China responded with penalties on $50 billion of U.S. goods ranging from soybeans, cars and chemicals to whisky, cigars and tobacco with its Vice Finance Minister stressing the country had never given in to external pressure.

The moves triggered further heavy selling in global stock markets and commodities, with U.S. stock futures sliding 1.4 percent, soybean futures plunging 4.5 percent and the dollar and China’s yuan both hit.

In Europe, London’s FTSE, Paris’s CAC40 and the export-heavy German DAX fell between 0.6 percent and 1.2 percent.

“The market should be focused on it because it’s (U.S. protectionist measures are) bad news,” fund manager Ashmore’s head of research, Jan Dehn, said.

Trump denied on Wednesday that the United States was in a trade war with China.

The Organisation for Economic Co-Operation and Development’s head Angel Gurria said the U.S. exports $150 billion of goods a year to China whereas China exports $500 billion to the U.S., meaning China’s tariffs were therefore not proportional.

The swing in risk sentiment put the pep back into bonds, with yields on U.S. 10-year Treasury debt down three basis points at 2.75 percent.

Borrowing costs also nudged lower in Europe even as the first March reading on euro zone inflation, important data for markets as the European Central Bank looks to wind down its massive monetary stimulus, came in firm at 1.4 percent.

Benchmark Bund yields slipped back under 0.50 percent , just off 2-1/2 month lows hit last week.

MSCI’s broadest index of Asia-Pacific shares outside Japan had spent most of its session dithering either side of flat before ending 0.3 percent lower.

China’s retaliation came after trading hours for Japan’s Nikkei, which added 0.2 percent in thin volumes and Chinese blue chips ended down 0.2 percent. South Korea saw the big move, dropping 1.4 percent.

Emerging market stocks, which have proved resilient to trade tensions, tumbled 1.6 percent and turned negative on the year.
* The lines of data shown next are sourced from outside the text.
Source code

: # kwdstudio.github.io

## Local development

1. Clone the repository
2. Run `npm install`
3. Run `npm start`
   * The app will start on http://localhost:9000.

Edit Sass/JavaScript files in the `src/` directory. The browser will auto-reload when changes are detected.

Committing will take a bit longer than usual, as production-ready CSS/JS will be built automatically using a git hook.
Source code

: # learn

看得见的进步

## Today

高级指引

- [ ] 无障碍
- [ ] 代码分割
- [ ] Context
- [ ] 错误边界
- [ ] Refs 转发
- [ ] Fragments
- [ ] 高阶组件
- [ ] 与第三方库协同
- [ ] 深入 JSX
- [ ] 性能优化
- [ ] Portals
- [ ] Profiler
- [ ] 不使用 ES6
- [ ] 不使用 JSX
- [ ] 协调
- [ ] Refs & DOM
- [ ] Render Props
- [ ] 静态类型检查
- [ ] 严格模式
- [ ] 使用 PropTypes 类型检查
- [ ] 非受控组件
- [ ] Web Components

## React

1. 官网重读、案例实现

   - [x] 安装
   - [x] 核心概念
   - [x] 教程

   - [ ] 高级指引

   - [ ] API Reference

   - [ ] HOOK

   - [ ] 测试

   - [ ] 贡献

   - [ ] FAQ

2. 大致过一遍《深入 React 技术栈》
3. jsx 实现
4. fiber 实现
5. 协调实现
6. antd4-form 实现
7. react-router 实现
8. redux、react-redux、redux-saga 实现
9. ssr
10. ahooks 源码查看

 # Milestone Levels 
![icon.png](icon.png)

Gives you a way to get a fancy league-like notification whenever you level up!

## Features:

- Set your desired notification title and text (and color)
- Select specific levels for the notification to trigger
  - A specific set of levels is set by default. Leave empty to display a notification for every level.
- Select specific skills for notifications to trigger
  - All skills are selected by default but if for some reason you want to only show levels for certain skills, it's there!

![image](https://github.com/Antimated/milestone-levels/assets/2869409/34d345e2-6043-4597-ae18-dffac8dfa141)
EMini futures for the S&P 500 were also pointing to New York opening between 1.5 percent and 1.8 percent down.

Boeing shares fell 7.2 percent in pre-market trading. China’s duties on major U.S. imports included aircraft.


The dollar dropped to 106.14 yen, after edging up from a low of 105.70 on Tuesday. The euro hovered at $1.2287 , after easing from a high of $1.2335 overnight, while the dollar index was 0.2 percent lower at 90.

“It is not our view to expect risk aversion to sustainably rise, even though nervousness is indeed high,” Credit Agricole currency strategist Manuel Oliveri said in the Reuters Global Markets Forum.

The Mexican peso and Canadian dollar both held firm after hitting a nearly five-month and five-week highs respectively in recent days on growing optimism about the prospect of a NAFTA trade deal.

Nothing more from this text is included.